For best results, follow these steps:
· Listen carefully to the feedback. Don’t interrupt, even if you have an immediate solution. Often people need to vent and will be calmer and more reasonable once they have done so.
· Ask questions to ensure that you fully understand the problem.
· Show empathy by putting yourself in the guest’s shoes. How would you feel if this happened to you? Traveling can be tiring and stressful, and hotels can be intimidating and confusing. Say, “I understand, and I’m here to help.”
· Offer an apology. Simply saying “I’m sorry” can do wonders to calm a guest down. Even if your hotel isn’t directly at fault, you can express regret that the guest is disappointed or upset. If appropriate, provide a brief explanation - but no excuses.
· Offer options. Rather than impose a solution that might not work for the guest, work together to find a solution. Offer a few options and ask the guest which they prefer.

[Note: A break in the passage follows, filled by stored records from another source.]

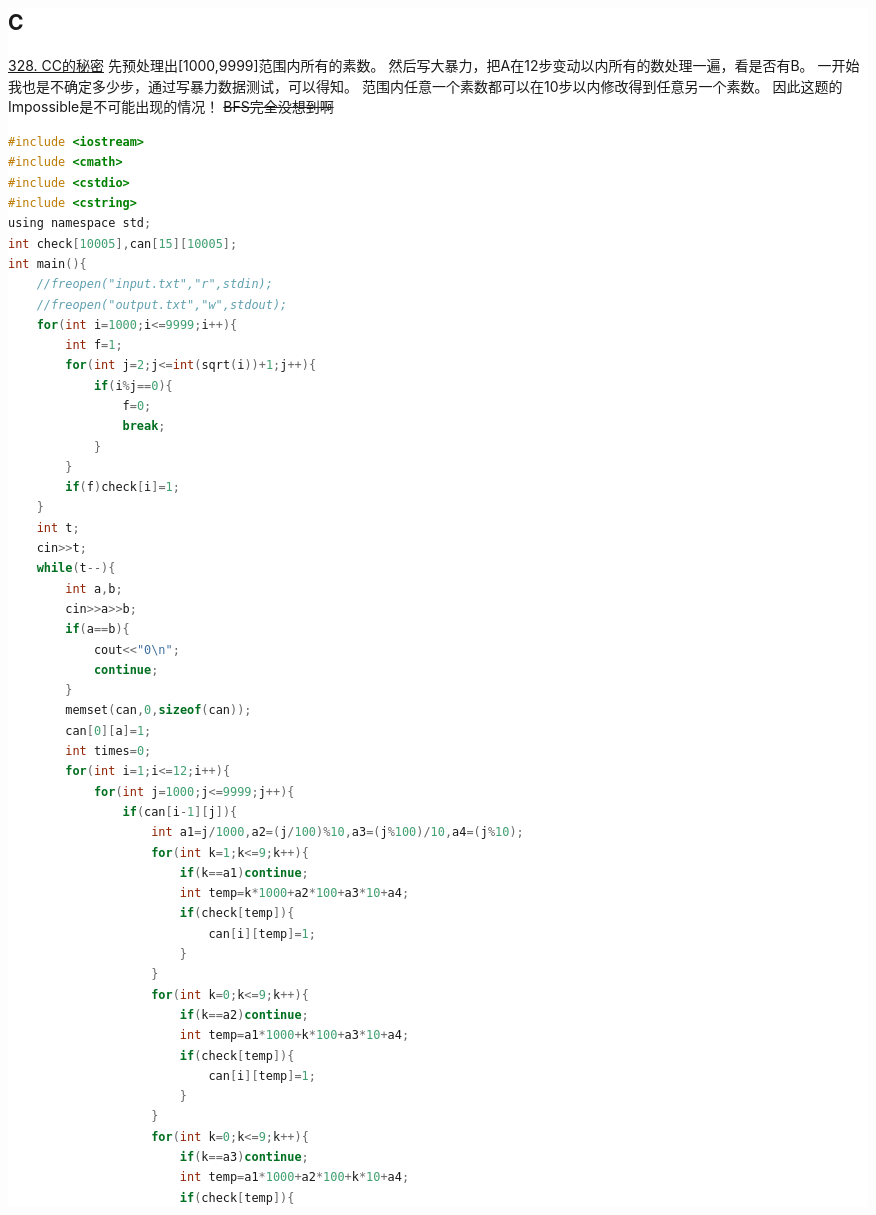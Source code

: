 ## C
[328. CC的秘密](https://scut.online/p/328)
先预处理出[1000,9999]范围内所有的素数。
然后写大暴力，把A在12步变动以内所有的数处理一遍，看是否有B。
一开始我也是不确定多少步，通过写暴力数据测试，可以得知。
范围内任意一个素数都可以在10步以内修改得到任意另一个素数。
因此这题的Impossible是不可能出现的情况！
~~BFS完全没想到啊~~

```c
#include <iostream>
#include <cmath>
#include <cstdio>
#include <cstring>
using namespace std;
int check[10005],can[15][10005];
int main(){
	//freopen("input.txt","r",stdin);
	//freopen("output.txt","w",stdout);
	for(int i=1000;i<=9999;i++){
		int f=1;
		for(int j=2;j<=int(sqrt(i))+1;j++){
			if(i%j==0){
				f=0;
				break;
			}
		}
		if(f)check[i]=1;
	}
	int t;
	cin>>t;
	while(t--){
		int a,b;
		cin>>a>>b;
		if(a==b){
			cout<<"0\n";
			continue;
		}
		memset(can,0,sizeof(can));
		can[0][a]=1;
		int times=0;
		for(int i=1;i<=12;i++){
			for(int j=1000;j<=9999;j++){
				if(can[i-1][j]){
					int a1=j/1000,a2=(j/100)%10,a3=(j%100)/10,a4=(j%10);
					for(int k=1;k<=9;k++){
						if(k==a1)continue;
						int temp=k*1000+a2*100+a3*10+a4;
						if(check[temp]){
							can[i][temp]=1;
						}
					}
					for(int k=0;k<=9;k++){
						if(k==a2)continue;
						int temp=a1*1000+k*100+a3*10+a4;
						if(check[temp]){
							can[i][temp]=1;
						}
					}
					for(int k=0;k<=9;k++){
						if(k==a3)continue;
						int temp=a1*1000+a2*100+k*10+a4;
						if(check[temp]){
```
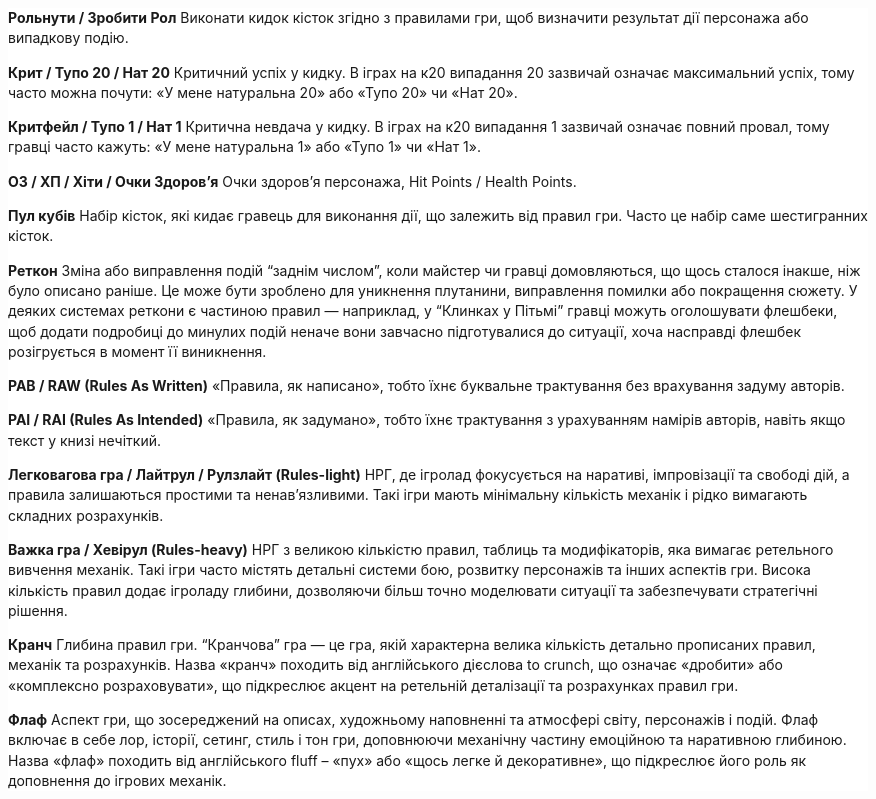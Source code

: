 **Рольнути / Зробити Рол**
Виконати кидок кісток згідно з правилами гри, щоб визначити результат дії персонажа або випадкову подію.

**Крит / Тупо 20 / Нат 20**
Критичний успіх у кидку. В іграх на к20 випадання 20 зазвичай означає максимальний успіх, тому часто можна почути: «У мене натуральна 20» або «Тупо 20» чи «Нат 20».

**Критфейл / Тупо 1 / Нат 1**
Критична невдача у кидку. В іграх на к20 випадання 1 зазвичай означає повний провал, тому гравці часто кажуть: «У мене натуральна 1» або «Тупо 1» чи «Нат 1».

**ОЗ / ХП / Хіти / Очки Здоров’я**
Очки здоров’я персонажа, Hit Points / Health Points.

**Пул кубів**
Набір кісток, які кидає гравець для виконання дії, що залежить від правил гри. Часто це набір саме шестигранних кісток.

**Реткон**
Зміна або виправлення подій “заднім числом”, коли майстер чи гравці домовляються, що щось сталося інакше, ніж було описано раніше. Це може бути зроблено для уникнення плутанини, виправлення помилки або покращення сюжету. У деяких системах реткони є частиною правил — наприклад, у “Клинках у Пітьмі” гравці можуть оголошувати флешбеки, щоб додати подробиці до минулих подій неначе вони завчасно підготувалися до ситуації, хоча насправді флешбек розігрується в момент її виникнення.

**РАВ / RAW (Rules As Written)**
«Правила, як написано», тобто їхнє буквальне трактування без врахування задуму авторів.

**РАІ / RAI (Rules As Intended)**
«Правила, як задумано», тобто їхнє трактування з урахуванням намірів авторів, навіть якщо текст у книзі нечіткий.

**Легковагова гра / Лайтрул / Рулзлайт (Rules-light)**
НРГ, де ігролад фокусується на наративі, імпровізації та свободі дій, а правила залишаються простими та ненав’язливими. Такі ігри мають мінімальну кількість механік і рідко вимагають складних розрахунків.

**Важка гра / Хевірул (Rules-heavy)**
НРГ з великою кількістю правил, таблиць та модифікаторів, яка вимагає ретельного вивчення механік. Такі ігри часто містять детальні системи бою, розвитку персонажів та інших аспектів гри. Висока кількість правил додає ігроладу глибини, дозволяючи більш точно моделювати ситуації та забезпечувати стратегічні рішення.

**Кранч**
Глибина правил гри. “Кранчова” гра — це гра, якій характерна велика кількість детально прописаних правил, механік та розрахунків. Назва «кранч» походить від англійського дієслова to crunch, що означає «дробити» або «комплексно розраховувати», що підкреслює акцент на ретельній деталізації та розрахунках правил гри.

**Флаф**
Аспект гри, що зосереджений на описах, художньому наповненні та атмосфері світу, персонажів і подій. Флаф включає в себе лор, історії, сетинг, стиль і тон гри, доповнюючи механічну частину емоційною та наративною глибиною. Назва «флаф» походить від англійського fluff – «пух» або «щось легке й декоративне», що підкреслює його роль як доповнення до ігрових механік.
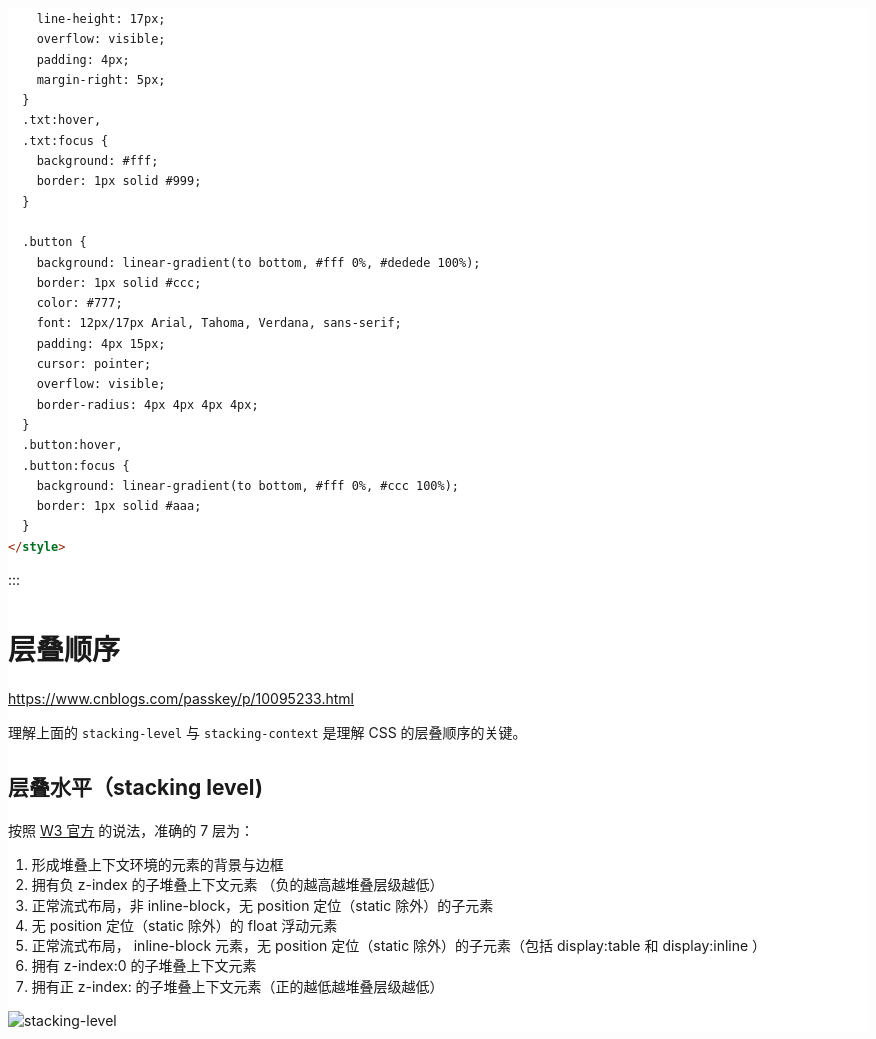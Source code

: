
 ```html
    line-height: 17px;
    overflow: visible;
    padding: 4px;
    margin-right: 5px;
  }
  .txt:hover,
  .txt:focus {
    background: #fff;
    border: 1px solid #999;
  }

  .button {
    background: linear-gradient(to bottom, #fff 0%, #dedede 100%);
    border: 1px solid #ccc;
    color: #777;
    font: 12px/17px Arial, Tahoma, Verdana, sans-serif;
    padding: 4px 15px;
    cursor: pointer;
    overflow: visible;
    border-radius: 4px 4px 4px 4px;
  }
  .button:hover,
  .button:focus {
    background: linear-gradient(to bottom, #fff 0%, #ccc 100%);
    border: 1px solid #aaa;
  }
</style>
```

:::

# 层叠顺序

https://www.cnblogs.com/passkey/p/10095233.html

理解上面的 `stacking-level` 与 `stacking-context` 是理解 CSS 的层叠顺序的关键。

## 层叠水平（stacking level)

按照 [W3 官方](https://www.w3.org/TR/CSS2/visuren.html#propdef-z-index) 的说法，准确的 7 层为：

1. 形成堆叠上下文环境的元素的背景与边框
2. 拥有负 z-index 的子堆叠上下文元素 （负的越高越堆叠层级越低）
3. 正常流式布局，非 inline-block，无 position 定位（static 除外）的子元素
4. 无 position 定位（static 除外）的 float 浮动元素
5. 正常流式布局， inline-block 元素，无 position 定位（static 除外）的子元素（包括 display:table 和 display:inline ）
6. 拥有 z-index:0 的子堆叠上下文元素
7. 拥有正 z-index: 的子堆叠上下文元素（正的越低越堆叠层级越低）

![stacking-level](https://cdn.jsdelivr.net/gh/coalyer/image-store@master/blog/basic/css/stacking-level.png)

· Follow up. Once you agree on a solution, explain how you will follow up. Follow through on your promises, bring the matter to the attention of staff and management, and make a note on the guest’s profile. Later, follow up to make sure the guest is satisfied with the outcome
Types of Guest Feedback Channels
For hotels, there are three main types of guest feedback channels: in person, on the telephone and electronic. Each channel requires a different approach, using three types of communication.
Guest Feedback Channels
IN PERSON : Visual, Vocal & Verbal Communication, Appearance, Voice & Words
ON PHONE : Vocal & Verbal Communication ,Voice & Words
ELECTRONIC : Verbal Communication, Words
When responding to feedback on any channel, it’s important to be aware of triggers. Triggers, or negative communication cues, are things an employee does or says to anger, irritate or frustrate the guest, thereby escalating a situation from bad to worse.
As an employee, you have triggers too. Guests can say things to make you frustrated or upset. It’s important to be aware of your triggers and to work hard to remain calm, courteous and professional. Positive communication cues have the opposite effect of triggers. They are the things you do and say that calm guests down and get them thinking rationally. Positive communication cues convey to guests that their concerns are being heard and taken seriously and that you are trying to help them.